Records from a data collection:
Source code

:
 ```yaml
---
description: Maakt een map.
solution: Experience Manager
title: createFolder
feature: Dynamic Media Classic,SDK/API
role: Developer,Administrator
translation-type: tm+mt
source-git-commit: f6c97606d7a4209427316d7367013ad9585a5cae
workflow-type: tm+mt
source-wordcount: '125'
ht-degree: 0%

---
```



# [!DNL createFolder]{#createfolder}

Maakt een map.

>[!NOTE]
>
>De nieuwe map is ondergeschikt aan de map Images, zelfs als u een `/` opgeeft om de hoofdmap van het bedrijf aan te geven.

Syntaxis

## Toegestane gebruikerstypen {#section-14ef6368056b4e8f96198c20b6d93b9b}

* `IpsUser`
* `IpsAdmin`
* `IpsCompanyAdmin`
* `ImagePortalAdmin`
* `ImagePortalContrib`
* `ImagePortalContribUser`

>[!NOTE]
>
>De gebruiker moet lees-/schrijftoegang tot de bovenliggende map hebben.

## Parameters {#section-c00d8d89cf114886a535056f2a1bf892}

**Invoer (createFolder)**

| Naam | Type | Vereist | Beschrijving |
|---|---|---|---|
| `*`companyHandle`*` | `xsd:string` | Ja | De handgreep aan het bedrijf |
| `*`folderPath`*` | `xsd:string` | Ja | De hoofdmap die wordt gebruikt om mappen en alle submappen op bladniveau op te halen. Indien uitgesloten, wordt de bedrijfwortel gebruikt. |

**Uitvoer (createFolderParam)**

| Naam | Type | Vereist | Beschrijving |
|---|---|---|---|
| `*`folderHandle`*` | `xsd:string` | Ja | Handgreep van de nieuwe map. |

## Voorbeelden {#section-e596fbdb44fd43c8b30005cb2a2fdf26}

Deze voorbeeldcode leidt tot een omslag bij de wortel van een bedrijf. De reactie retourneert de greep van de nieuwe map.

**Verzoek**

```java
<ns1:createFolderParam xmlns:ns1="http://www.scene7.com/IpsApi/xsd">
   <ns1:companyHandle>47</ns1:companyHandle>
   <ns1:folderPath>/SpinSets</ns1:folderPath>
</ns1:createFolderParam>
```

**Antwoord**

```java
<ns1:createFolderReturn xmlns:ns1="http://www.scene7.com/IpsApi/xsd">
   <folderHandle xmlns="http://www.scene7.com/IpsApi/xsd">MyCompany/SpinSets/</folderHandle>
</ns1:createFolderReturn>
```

YOUR GOAL: Take the entries and print them exactly. Keep every line.

WRITTEN RESPONSE:
Source code

:
 ```yaml
---
description: Maakt een map.
solution: Experience Manager
title: createFolder
feature: Dynamic Media Classic,SDK/API
role: Developer,Administrator
translation-type: tm+mt
source-git-commit: f6c97606d7a4209427316d7367013ad9585a5cae
workflow-type: tm+mt
source-wordcount: '125'
ht-degree: 0%

---
```



# [!DNL createFolder]{#createfolder}

Maakt een map.

>[!NOTE]
>
>De nieuwe map is ondergeschikt aan de map Images, zelfs als u een `/` opgeeft om de hoofdmap van het bedrijf aan te geven.

Syntaxis

## Toegestane gebruikerstypen {#section-14ef6368056b4e8f96198c20b6d93b9b}

* `IpsUser`
* `IpsAdmin`
* `IpsCompanyAdmin`
* `ImagePortalAdmin`
* `ImagePortalContrib`
* `ImagePortalContribUser`

>[!NOTE]
>
>De gebruiker moet lees-/schrijftoegang tot de bovenliggende map hebben.

## Parameters {#section-c00d8d89cf114886a535056f2a1bf892}

**Invoer (createFolder)**

| Naam | Type | Vereist | Beschrijving |
|---|---|---|---|
| `*`companyHandle`*` | `xsd:string` | Ja | De handgreep aan het bedrijf |
| `*`folderPath`*` | `xsd:string` | Ja | De hoofdmap die wordt gebruikt om mappen en alle submappen op bladniveau op te halen. Indien uitgesloten, wordt de bedrijfwortel gebruikt. |

**Uitvoer (createFolderParam)**

| Naam | Type | Vereist | Beschrijving |
|---|---|---|---|
| `*`folderHandle`*` | `xsd:string` | Ja | Handgreep van de nieuwe map. |

## Voorbeelden {#section-e596fbdb44fd43c8b30005cb2a2fdf26}

Deze voorbeeldcode leidt tot een omslag bij de wortel van een bedrijf. De reactie retourneert de greep van de nieuwe map.

**Verzoek**

```java
<ns1:createFolderParam xmlns:ns1="http://www.scene7.com/IpsApi/xsd">
   <ns1:companyHandle>47</ns1:companyHandle>
   <ns1:folderPath>/SpinSets</ns1:folderPath>
</ns1:createFolderParam>
```

**Antwoord**

```java
<ns1:createFolderReturn xmlns:ns1="http://www.scene7.com/IpsApi/xsd">
   <folderHandle xmlns="http://www.scene7.com/IpsApi/xsd">MyCompany/SpinSets/</folderHandle>
</ns1:createFolderReturn>
```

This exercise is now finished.